Она подняла с пола куртку. Большую, в такую можно обернуться дважды. Прижала ее к груди и вдохнула уже ставший близким запах.

Шаги за спиной она услышала слишком поздно.

II. Erebus

Хлебные крошки

Легионер Луций Цецилий Авианий Марс не любил утро.

Ни жиденький рассвет, едва пробивающийся через потолок нависших над Четвертой курией туч. Ни желтые всполохи лучей в дни хорошей погоды. И ничто – ни дождь, ни мокрый снег зимой, ни самый лютый ураган – не меняло его распорядка.

Ровно в пять утра он вставал. Залезал под широкую струю душа, где нещадно оттирал себя под осенне-прохладной водой.

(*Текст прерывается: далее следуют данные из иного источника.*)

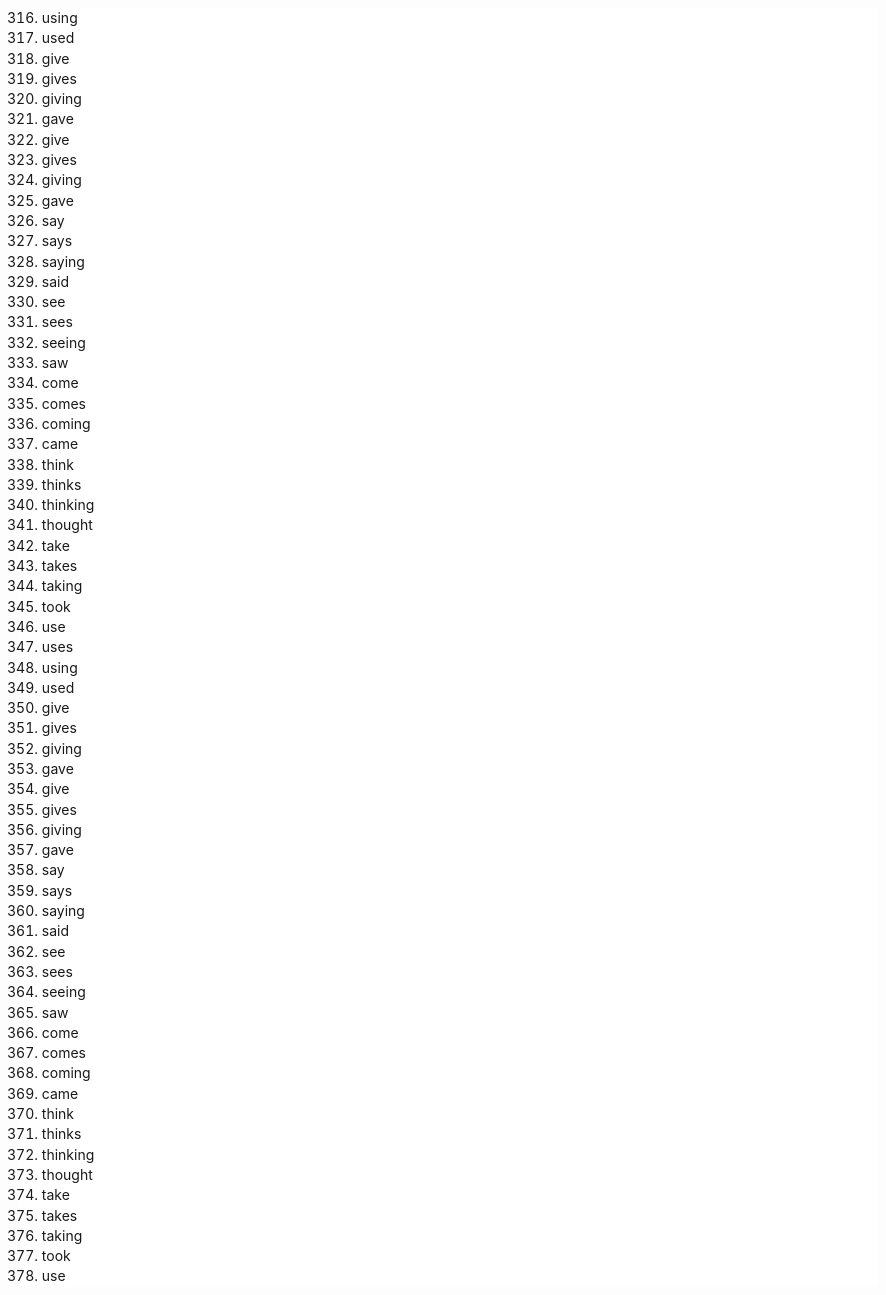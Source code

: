 316. using
317. used
318. give
319. gives
320. giving
321. gave
322. give
323. gives
324. giving
325. gave
326. say
327. says
328. saying
329. said
330. see
331. sees
332. seeing
333. saw
334. come
335. comes
336. coming
337. came
338. think
339. thinks
340. thinking
341. thought
342. take
343. takes
344. taking
345. took
346. use
347. uses
348. using
349. used
350. give
351. gives
352. giving
353. gave
354. give
355. gives
356. giving
357. gave
358. say
359. says
360. saying
361. said
362. see
363. sees
364. seeing
365. saw
366. come
367. comes
368. coming
369. came
370. think
371. thinks
372. thinking
373. thought
374. take
375. takes
376. taking
377. took
378. use
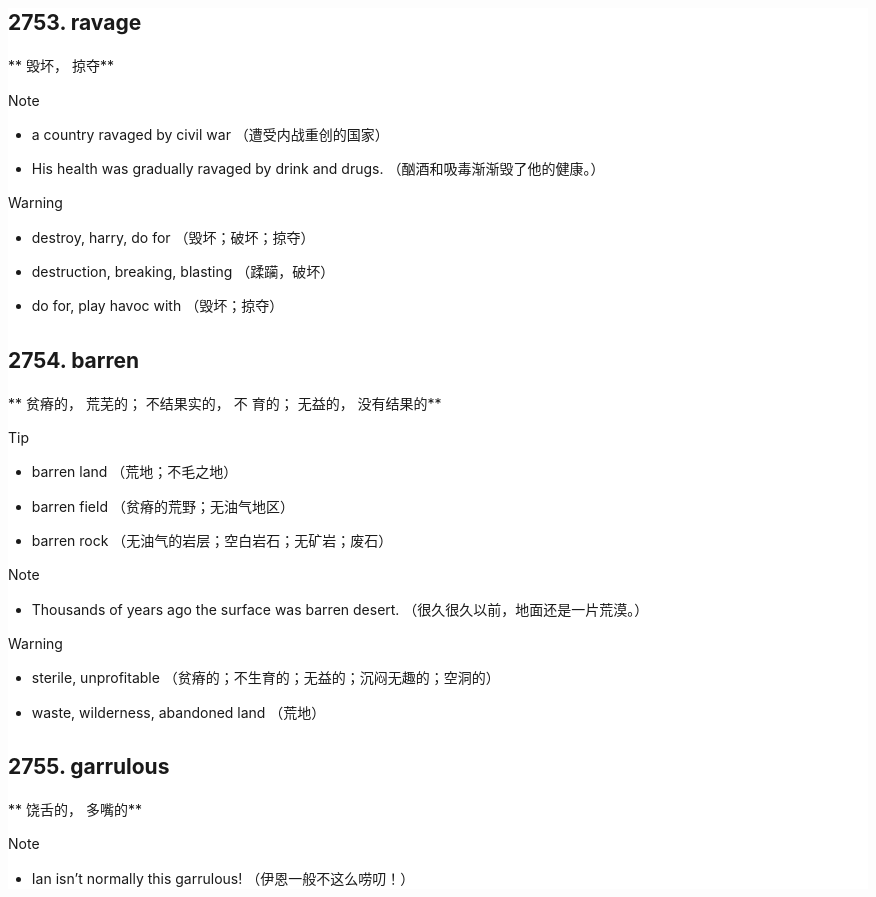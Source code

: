 ## 2753. ravage

** 毁坏， 掠夺**

> [!NOTE]
>
> - a country ravaged by civil war （遭受内战重创的国家）
>
> - His health was gradually ravaged by drink and drugs. （酗酒和吸毒渐渐毁了他的健康。）
>

> [!WARNING]
>
> - destroy, harry, do for （毁坏；破坏；掠夺）
>
> - destruction, breaking, blasting （蹂躏，破坏）
>
> - do for, play havoc with （毁坏；掠夺）
>

## 2754. barren

**  贫瘠的， 荒芜的； 不结果实的， 不  育的； 无益的， 没有结果的**

> [!TIP]
>
> - barren land （荒地；不毛之地）
>
> - barren field （贫瘠的荒野；无油气地区）
>
> - barren rock （无油气的岩层；空白岩石；无矿岩；废石）
>

> [!NOTE]
>
> - Thousands of years ago the surface was barren desert. （很久很久以前，地面还是一片荒漠。）
>

> [!WARNING]
>
> - sterile, unprofitable （贫瘠的；不生育的；无益的；沉闷无趣的；空洞的）
>
> - waste, wilderness, abandoned land （荒地）
>

## 2755. garrulous

** 饶舌的， 多嘴的**

> [!NOTE]
>
> - Ian isn’t normally this garrulous! （伊恩一般不这么唠叨！）
>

Шлепал на кухню – слишком тесную по меркам его богатого семейства и слишком просторную для одного человека по меркам самого Луция. Выпивал чашку свежесваренного кофе, без аппетита поглощал тост с ломтиком ветчины. В качестве десерта откупоривал пузырек из тонированного стекла и лепил за щеку перламутровую таблетку «гелиоса». Обычный завтрак.

Но это утро началось не в пример бодрее.

Храмовый бассейн кипел. На поверхности вздувались маслянистые пузыри; лопаясь, они выпускали удушливый газ, от которого кружилась голова.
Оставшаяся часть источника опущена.